The Slater Walker story to which I have referred recently as an example of the kind of thing that television does not report properly continued to exercise my interest. No sooner had I filed my column for last week than Slater himself announced that he would go on TV to present his case. He chose Tonight as his platform and Ludovic Kennedy as his interviewer. Slater looked tired and shifty and Kennedy did not prod him too much, or challenge the lurid picture he presented of Singapore as a police state not greatly to be distinguished from Amin's Uganda. Kennedy is an indolent interrogator and too many of his questions are vague, inviting vaguer answers, eg: Q: Have you ever acted unethically ?
A: This word ethics. It just depends at what moment in time you're looking at it.
The interview was, of course, revealing but it left viewers no wiser about what had happened, which brings us back to the point I made to start with that television just does not report the main stories of the day.

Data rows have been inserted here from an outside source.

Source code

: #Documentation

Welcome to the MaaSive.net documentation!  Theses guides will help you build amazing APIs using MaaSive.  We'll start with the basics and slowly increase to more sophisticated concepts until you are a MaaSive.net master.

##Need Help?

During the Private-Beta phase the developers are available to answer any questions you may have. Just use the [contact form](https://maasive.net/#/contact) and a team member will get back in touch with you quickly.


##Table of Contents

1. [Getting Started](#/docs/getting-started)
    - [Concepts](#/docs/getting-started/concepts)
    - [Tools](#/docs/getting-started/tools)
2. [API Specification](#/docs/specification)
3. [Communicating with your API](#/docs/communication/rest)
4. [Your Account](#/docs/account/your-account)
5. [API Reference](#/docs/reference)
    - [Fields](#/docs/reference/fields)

Coincidentally, writing in Radio Times about 'Access Television' Peter Jay—we always seem to come back to this ubiquitous philosopher—broached the question of whether or no access would be granted on TV to my friends 'Grovel' and 'Slicker*. No, he was told by the BBC's John Commer. on the grounds that they already had 'a platform'. The real answer of course is that the type of material these gentlemen purvey is altogether too dodgy to be put on the telly. The BBC's Summer of 76 film last week called The Return of Paul Slickey, which wasn't in fact half bad, illustrated the point. Although the programme was about a gossip columnist, the great and good Nigel Dempster, it funked any real gossip. (In other words it was like a programme about Yehudi Menuhin which didn't show him playing the violin.) Lord Kagan complained about some story Dempster had written about him but we were not told what the story was. Again, an excellent tale told by Dempster at a Private Eye lunch, about Eric Levine's writ-server, was cut up in little bits so that it became impossible to follow.
And needless to say the BBC wallahs felt duty bound to be concerned about the ethics of Dempster. The boring arguments against intrusion of privacy were trotted out by Brian Walden. Once again I was reminded of Cobbett's excellent comment on this topic: 'Amongst the persons whom I have heard express a wish to see the press what they called free and at the same time to extend the restraints on it with regard to persons in their private life. . . I have never that I know of met with one who had not some powerful motive of his own for the wish, and who did not feel that he had some vulnerable part about himself'.